My Messy Notes on Building a Super Learner: Peeking Under The Hood of NNLS

By Ken Koon Wong in r R superlearner nnls lawson-hanson

December 21, 2025

📚 Tried building Super Learner from scratch to understand what’s happening under the hood. Walked through the NNLS algorithm step-by-step—turns out ensembling models may beat solo models! Our homegrown version? Surprisingly close to nnls package results ❤️ But, does it really work in real life? 🤷‍♂️

Motivations

Previously we have learnt the workflow of TMLE and most people would say to use it with Super Learner. But what is Super Learner? The name sounds fancy and cool. Let’s take a look under the hood of how super is this Super Learner. In this blog, we will see what non-negative least square is and what is the algorithm that is behind this method that fuels Super Learner. We’ll take a look at the mathematical procedures and then code from scratch and see if we can reproduce the result. Let’s do this!

Objectives:

What is Super Learner?
What is the algorithm behind Super Learner?
- Non-negative Least Square
- Lawson-Hanson algorithm
Let’s Put Them All Together
- Let’s Super Learn this thing
Opportunities for improvement
Lessons learnt

What is Super Learner?

Super Learner is an ensemble machine learning algorithm that optimally combines predictions from multiple candidate algorithms to create a single ensembled model. Rather than selecting a single “best” model through traditional model selection methods, Super Learner leverages the strengths of various algorithms by creating a weighted average of their predictions. The fundamental insight is elegant: why choose between a random forest, generalized linear model, or gradient boosting machine when you can let the data determine the optimal combination of all three? This approach was introduced by Mark van der Laan and colleagues and has become particularly popular in causal inference and epidemiology, often paired with Targeted Maximum Likelihood Estimation (TMLE) to obtain robust, efficient estimates of causal effects.

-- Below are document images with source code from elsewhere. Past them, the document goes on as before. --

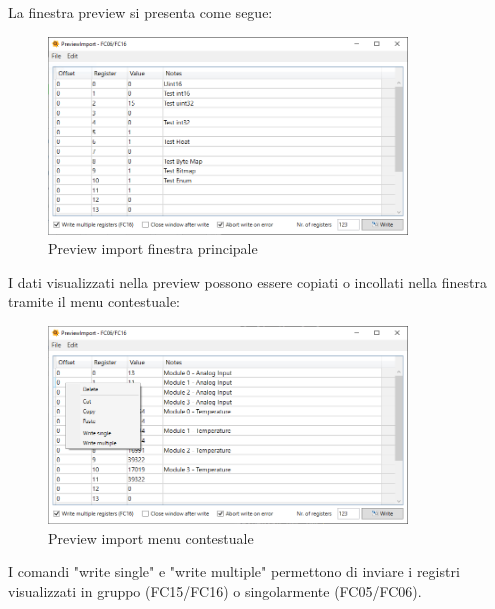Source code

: \newpage
La finestra preview si presenta come segue:

\begin{figure}[H]
\centering
\includegraphics[width=0.85\textwidth]{../Img/PreviewImport_Main.PNG}
\caption{Preview import finestra principale}
\end{figure}

I dati visualizzati nella preview possono essere copiati o incollati
nella finestra tramite il menu contestuale:

\begin{figure}[H]
\centering
\includegraphics[width=0.85\textwidth]{../Img/PreviewImport_ContextMenu.PNG}
\caption{Preview import menu contestuale}
\end{figure}

I comandi "write single" e "write multiple" permettono di inviare
i registri visualizzati in gruppo (FC15/FC16) o singolarmente (FC05/FC06).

What is the algorithm behind Super Learner?

The beauty of Super Learner lies in its theoretical guarantee: it will perform at least as well as the best single algorithm in your library of candidate learners, and often performs substantially better. This property, known as the oracle inequality, means that Super Learner asymptotically achieves the lowest possible prediction error among the combinations of the candidate algorithms. 🤔 To be transparent, I don’t really understand all these. But, let’s move on. The engine behind this is Non-Negative Least Squares (NNLS), an elegant constrained optimization method that finds the optimal weights for combining your candidate algorithms.

NNLS

At its core, NNLS solves a seemingly simple problem: given a matrix X of predictions from your candidate algorithms and an outcome vector y, find weights β that minimize the squared prediction error ||y - Xβ||² subject to two crucial constraints:

all weights must be non-negative (β ≥ 0)
the weights must sum to one (ensuring a proper convex combination).

Lawson-Hanson Algorithm

The most commonly used algorithm for solving NNLS is the active set method developed by Lawson and Hanson in 1974. This iterative algorithm is remarkably intuitive: it maintains two sets of variables—an “active set” of variables currently in the model with positive weights, and a “passive set” of variables currently excluded (with zero weights). The algorithm begins with all variables in the passive set, then iteratively identifies which passive variable, if added to the active set, would most improve the fit. Once a variable enters the active set, the algorithm solves an unconstrained least squares problem using only the active variables. If any weights become negative during this step, the algorithm removes the most negative variable from the active set and repeats the process. This addition-and-removal dance continues until no passive variables would improve the fit and all active variables have positive weights—at which point we’ve found our optimal solution.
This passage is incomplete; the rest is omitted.